Among the entries below, one line contains "required R commands." and another contains "you overcame them.". Transcribe those two lines and every line between them, exactly.
RECORDS FOR PROCESSING Start Marker
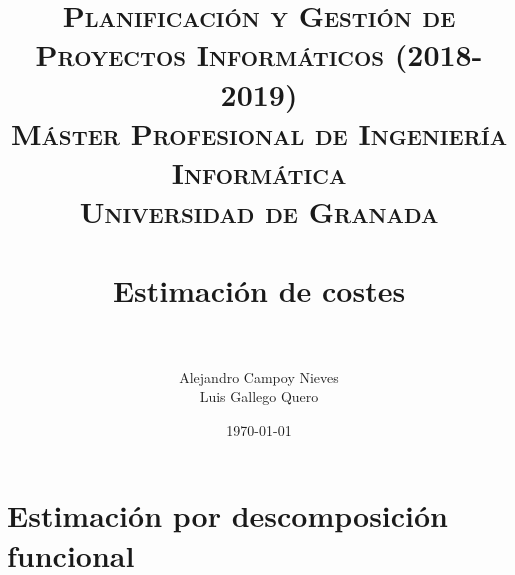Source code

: 


\title{	
	\normalfont \normalsize 
	\textsc{\textbf{Planificación y Gestión de Proyectos Informáticos (2018-2019)} \\ Máster Profesional de Ingeniería Informática \\ Universidad de Granada} \\ [25pt] %
	\horrule{0.5pt} \\[0.4cm] %
	\huge Estimación de costes \\ %
	\horrule{2pt} \\[0.5cm] %
}

\author{Alejandro Campoy Nieves \\ Luis Gallego Quero} %
\date{\normalsize\today} %
\usepackage{graphicx}
\usepackage{hyperref} %
\usepackage{eurosym} %




\maketitle %

\newpage %

\tableofcontents %


\listoftables	

\newpage		
 
\section{Estimación por descomposición funcional}

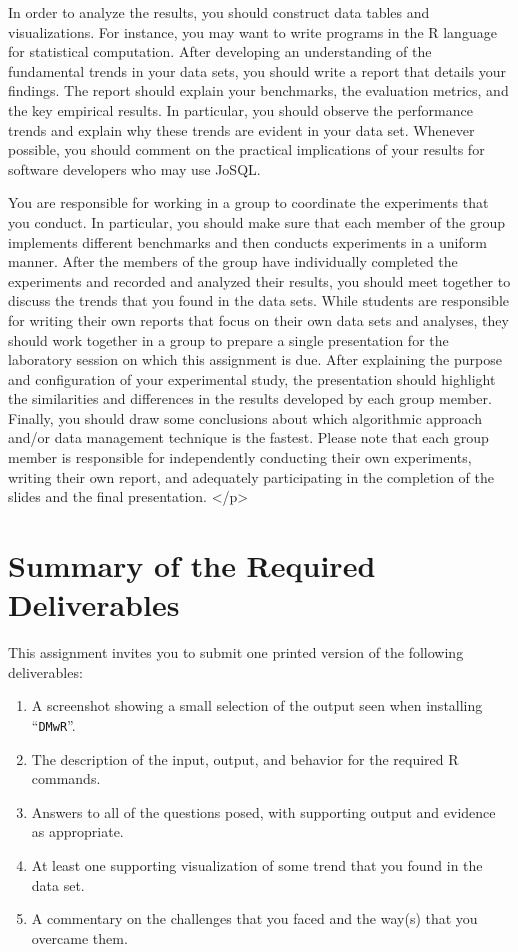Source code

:In order to analyze the results, you should construct data tables and visualizations.  For instance, you may want to
write programs in the R language for statistical computation.  After developing an understanding of the fundamental
trends in your data sets, you should write a report that details your findings.  The report should explain your
benchmarks, the evaluation metrics, and the key empirical results.  In particular, you should observe the performance
trends and explain why these trends are evident in your data set.  Whenever possible, you should comment on the
practical implications of your results for software developers who may use JoSQL.  

You are responsible for working in a group to coordinate the experiments that you conduct.  In particular, you should
make sure that each member of the group implements different benchmarks and then conducts experiments in a uniform
manner.  After the members of the group have individually completed the experiments and recorded and analyzed their
results, you should meet together to discuss the trends that you found in the data sets.  While students are responsible
for writing their own reports that focus on their own data sets and analyses, they should work together in a group to
prepare a single presentation for the laboratory session on which this assignment is due.  After explaining the purpose
and configuration of your experimental study, the presentation should highlight the similarities and differences in the
results developed by each group member.  Finally, you should draw some conclusions about which algorithmic approach
and/or data management technique is the fastest.  Please note that each group member is responsible for independently
conducting their own experiments, writing their own report, and adequately participating in the completion of the slides
and the final presentation.  </p>


\section*{Summary of the Required Deliverables}

  This assignment invites you to submit one printed version of the following deliverables:

  \vspace*{-.05in}
  \begin{enumerate}
    \setlength{\itemsep}{0pt}
    \item A screenshot showing a small selection of the output seen when installing ``{\tt DMwR}''.
    \item The description of the input, output, and behavior for the required R commands.
    \item Answers to all of the questions posed, with supporting output and evidence as appropriate. 
    \item At least one supporting visualization of some trend that you found in the data set. 
    \item A commentary on the challenges that you faced and the way(s) that you overcame them.
  \end{enumerate}

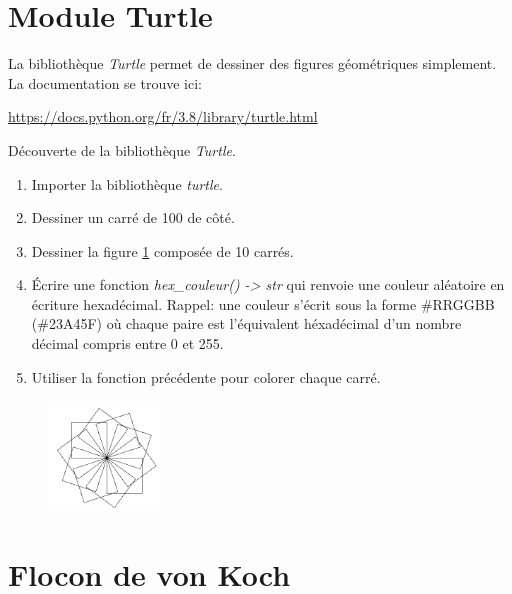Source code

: \documentclass[a4paper,11pt]{article}
\begin{document}
\begin{Form}
\section{Module Turtle}
La bibliothèque \emph{Turtle} permet de dessiner des figures géométriques simplement. La documentation se trouve ici:
\begin{center}
\url{https://docs.python.org/fr/3.8/library/turtle.html}
\end{center}
\begin{activite}
Découverte de la bibliothèque \emph{Turtle}.
\begin{enumerate}
\item Importer la bibliothèque \emph{turtle}.
\item Dessiner un carré de 100 de côté.
\item Dessiner la figure \ref{etoile} composée de 10 carrés.
\item Écrire une fonction \emph{hex\_couleur() -> str} qui renvoie une couleur aléatoire en écriture hexadécimal. Rappel: une couleur s'écrit sous la forme \#RRGGBB (\#23A45F) où chaque paire est l'équivalent héxadécimal d'un nombre décimal compris entre 0 et 255.
\item Utiliser la fonction précédente pour colorer chaque carré.
\end{enumerate}
\end{activite}
\begin{figure}[!h]
\centering
\includegraphics[width=3cm]{ressources/etoile.png}
\label{etoile}
\end{figure}
\section{Flocon de von Koch}

\end{Form}
\end{document}
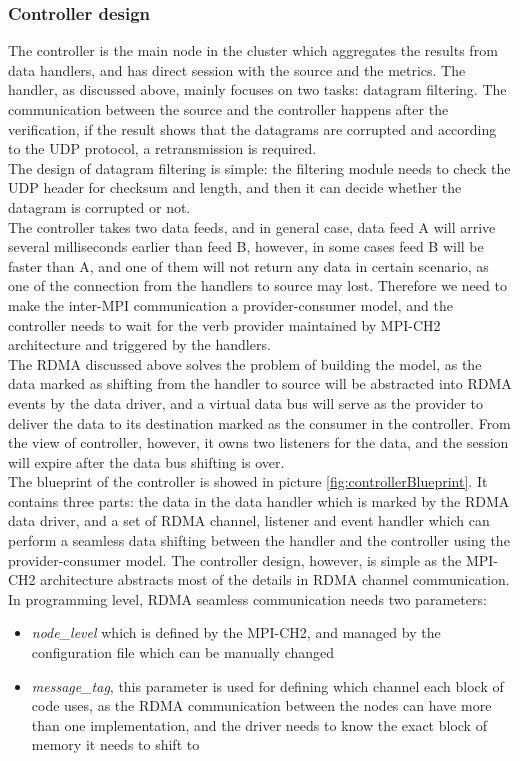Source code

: \documentclass[11pt,openright,a4paper]{report}
\begin{document}
\subsubsection{Controller design}
The controller is the main node in the cluster which aggregates the results from data handlers, and has direct session with the source and the metrics. The handler, as discussed above, mainly focuses on two tasks: datagram filtering. The communication between the source and the controller happens after the verification, if the result shows that the datagrams are corrupted and according to the UDP protocol, a retransmission is required.\\
The design of datagram filtering is simple: the filtering module needs to check the UDP header for checksum and length, and then it can decide whether the datagram is corrupted or not.\\
The controller takes two data feeds, and in general case, data feed A will arrive several milliseconds earlier than feed B, however, in some cases feed B will be faster than A, and one of them will not return any data in certain scenario, as one of the connection from the handlers to source may lost. Therefore we need to make the inter-MPI communication a provider-consumer model, and the controller needs to wait for the verb provider maintained by MPI-CH2 architecture and triggered by the handlers.\\
The RDMA discussed above solves the problem of building the model, as the data marked as shifting from the handler to source will be abstracted into RDMA events by the data driver, and a virtual data bus will serve as the provider to deliver the data to its destination marked as the consumer in the controller. From the view of controller, however, it owns two listeners for the data, and the session will expire after the data bus shifting is over. \\
The blueprint of the controller is showed in picture \ref{fig:controllerBlueprint}. It contains three parts: the data in the data handler which is marked by the RDMA data driver, and a set of RDMA channel, listener and event handler which can perform a seamless data shifting between the handler and the controller using the provider-consumer model. The controller design, however, is simple as the MPI-CH2 architecture abstracts most of the details in RDMA channel communication.\\
In programming level, RDMA seamless communication needs two parameters:
\begin{itemize}
	\item \textit{node\_level} which is defined by the MPI-CH2, and managed by the configuration file which can be manually changed
	\item \textit{message\_tag}, this parameter is used for defining which channel each block of code uses, as the RDMA communication between the nodes can have more than one implementation, and the driver needs to know the exact block of memory it needs to shift to
\end{itemize}
\end{document}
RECORDS FOR PROCESSING End Marker
• **REPLY**:
    \item The description of the input, output, and behavior for the required R commands.
    \item Answers to all of the questions posed, with supporting output and evidence as appropriate. 
    \item At least one supporting visualization of some trend that you found in the data set. 
    \item A commentary on the challenges that you faced and the way(s) that you overcame them.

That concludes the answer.